Assembly Bill (AB) 1076

Second, AB 1076 – set to go into effect January 1, 2024 – will codify the 2008 California Supreme Court decision in Edwards v. Arthur Andersen LLP in Section 16600.1 of the California Business and Professions Code and void noncompete agreements in employment no matter how narrowly tailored. In Edwards, the Court rejected an invitation to relax the statutory restrictions of Section 16600, clarifying “that section 16600 represents a strong public policy of the state which should not be diluted by judicial fiat.” AB 1076 also amends Section 16600 to expressly state that its prohibitions apply even where the individual being restrained from engaging in a lawful profession, trade, or business is not a party to the contract. Further, AB 1076 would also make it unlawful to include a noncompete clause in an employment contract, or to require an employee to enter a noncompete agreement, which does not satisfy the specified exceptions of Section 16600. Employers will have to notify current and former employees – specifically those who were employed after Jan. 1, 2022 – in writing by Feb. 14, 2024, that any noncompete agreements that they had previously reached in violation of AB 1076 are void. That notice must be made in a written, individualized communication delivered to the last known address and email address of the employee.

Implications for employers

It is imperative for employers both inside and outside of California to be aware of these bills, specifically SB 699 which will soon be law and has extraterritorial implications. Attempting to enforce noncompete agreements within California may expose current and former employers to liability.

Employers should confer with counsel regarding agreements with current and former employees to determine whether any contain provisions, including non-solicitation agreements, that may be considered “restraints on trade.” Given California’s statutory reaffirmation of its “strong public policy” against noncompete agreements, seemingly innocuous provisions might be considered as intending to restrain individuals from engaging in a profession or business. No longer simply being considered void, some of these clauses may now expose employers to liability under SB 699, which affords plaintiffs entitlement to damages and attorneys’ fees. As a result of this review, employers might need to revise their current offer letters, confidentiality agreements, and other employment-related documentation.

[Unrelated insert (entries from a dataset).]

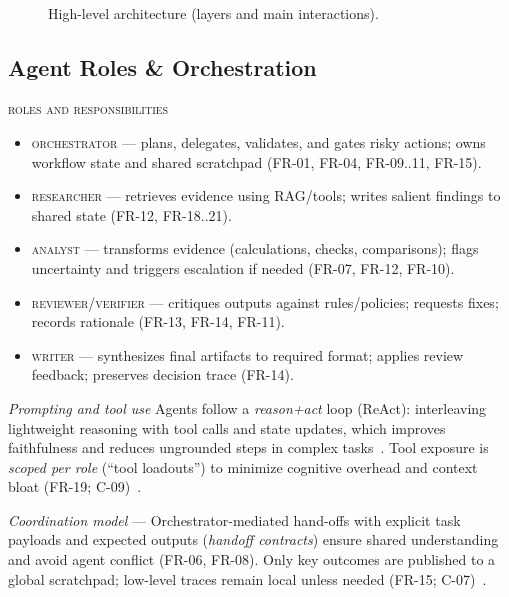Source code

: \begin{figure}[h!]
  \centering
  \caption{High-level architecture (layers and main interactions).}~\label{fig:arch-overview}
\end{figure}

\subsection{Agent Roles \& Orchestration}\label{sec:roles-orchestration}

\textsc{roles and responsibilities}
\begin{itemize}
  \item \textsc{orchestrator} --- plans, delegates, validates, and gates risky actions; owns workflow state and shared scratchpad (FR-01, FR-04, FR-09..11, FR-15).
  \item \textsc{researcher} --- retrieves evidence using RAG/tools; writes salient findings to shared state (FR-12, FR-18..21).
  \item \textsc{analyst} --- transforms evidence (calculations, checks, comparisons); flags uncertainty and triggers escalation if needed (FR-07, FR-12, FR-10).
  \item \textsc{reviewer/verifier} --- critiques outputs against rules/policies; requests fixes; records rationale (FR-13, FR-14, FR-11).
  \item \textsc{writer} --- synthesizes final artifacts to required format; applies review feedback; preserves decision trace (FR-14).
\end{itemize}

\noindent \textit{Prompting and tool use} Agents follow a \emph{reason+act} loop (ReAct): interleaving lightweight reasoning with tool calls and state updates, which improves faithfulness and reduces ungrounded steps in complex tasks~\parencite{yaoReAct2023}. Tool exposure is \emph{scoped per role} (``tool loadouts'') to minimize cognitive overhead and context bloat (\textsc{FR-19; C-09})~\parencite{breunig_context_fail,breunig_fix_context}.

\noindent \textit{Coordination model} --- Orchestrator-mediated hand-offs with explicit task payloads and expected outputs (\emph{handoff contracts}) ensure shared understanding and avoid agent conflict (FR-06, FR-08). Only key outcomes are published to a global scratchpad; low-level traces remain local unless needed (\textsc{FR-15; C-07})~\parencite{cognition_dont_build,langchain_multi_agents}.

Employers also must now establish a procedure and designate personnel to provide the required notice under AB 1076 by Feb. 14, 2024. This will involve identifying current and former employees (i.e., those employed anytime after Jan. 1, 2022) who may be subject to a noncompete clause, including employees residing in California (even if the employer has no physical operations in the state) as well as former employees who have moved to California since their employment.